In the listing that follows, print every line exactly and leave the images out.

______

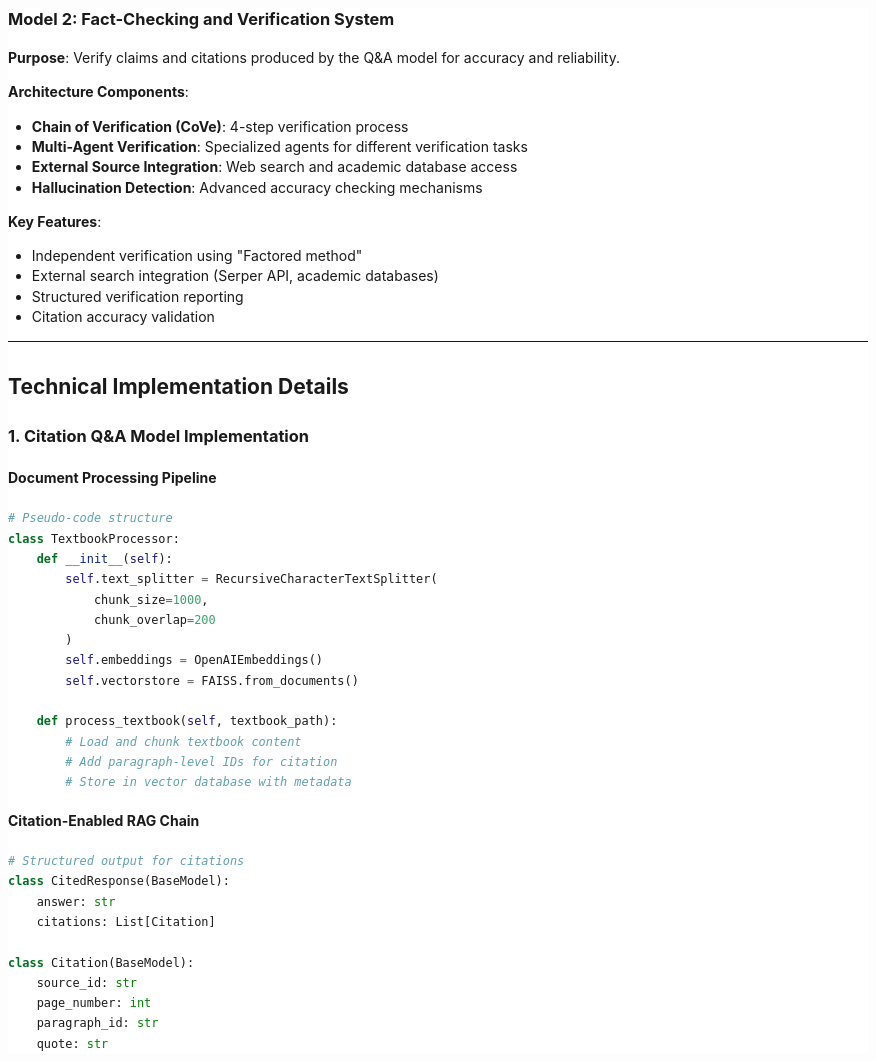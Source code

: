 ### Model 2: Fact-Checking and Verification System

**Purpose**: Verify claims and citations produced by the Q&A model for accuracy and reliability.

**Architecture Components**:
- **Chain of Verification (CoVe)**: 4-step verification process
- **Multi-Agent Verification**: Specialized agents for different verification tasks
- **External Source Integration**: Web search and academic database access
- **Hallucination Detection**: Advanced accuracy checking mechanisms

**Key Features**:
- Independent verification using "Factored method"
- External search integration (Serper API, academic databases)
- Structured verification reporting
- Citation accuracy validation

---

## Technical Implementation Details

### 1. Citation Q&A Model Implementation

#### Document Processing Pipeline
```python
# Pseudo-code structure
class TextbookProcessor:
    def __init__(self):
        self.text_splitter = RecursiveCharacterTextSplitter(
            chunk_size=1000,
            chunk_overlap=200
        )
        self.embeddings = OpenAIEmbeddings()
        self.vectorstore = FAISS.from_documents()
    
    def process_textbook(self, textbook_path):
        # Load and chunk textbook content
        # Add paragraph-level IDs for citation
        # Store in vector database with metadata
```

#### Citation-Enabled RAG Chain
```python
# Structured output for citations
class CitedResponse(BaseModel):
    answer: str
    citations: List[Citation]
    
class Citation(BaseModel):
    source_id: str
    page_number: int
    paragraph_id: str
    quote: str
```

______

Problem solution:
Source code

: ### Model 2: Fact-Checking and Verification System

**Purpose**: Verify claims and citations produced by the Q&A model for accuracy and reliability.

**Architecture Components**:
- **Chain of Verification (CoVe)**: 4-step verification process
- **Multi-Agent Verification**: Specialized agents for different verification tasks
- **External Source Integration**: Web search and academic database access
- **Hallucination Detection**: Advanced accuracy checking mechanisms

**Key Features**:
- Independent verification using "Factored method"
- External search integration (Serper API, academic databases)
- Structured verification reporting
- Citation accuracy validation

---

## Technical Implementation Details

### 1. Citation Q&A Model Implementation

#### Document Processing Pipeline
```python
# Pseudo-code structure
class TextbookProcessor:
    def __init__(self):
        self.text_splitter = RecursiveCharacterTextSplitter(
            chunk_size=1000,
            chunk_overlap=200
        )
        self.embeddings = OpenAIEmbeddings()
        self.vectorstore = FAISS.from_documents()
    
    def process_textbook(self, textbook_path):
        # Load and chunk textbook content
        # Add paragraph-level IDs for citation
        # Store in vector database with metadata
```

#### Citation-Enabled RAG Chain
```python
# Structured output for citations
class CitedResponse(BaseModel):
    answer: str
    citations: List[Citation]
    
class Citation(BaseModel):
    source_id: str
    page_number: int
    paragraph_id: str
    quote: str
```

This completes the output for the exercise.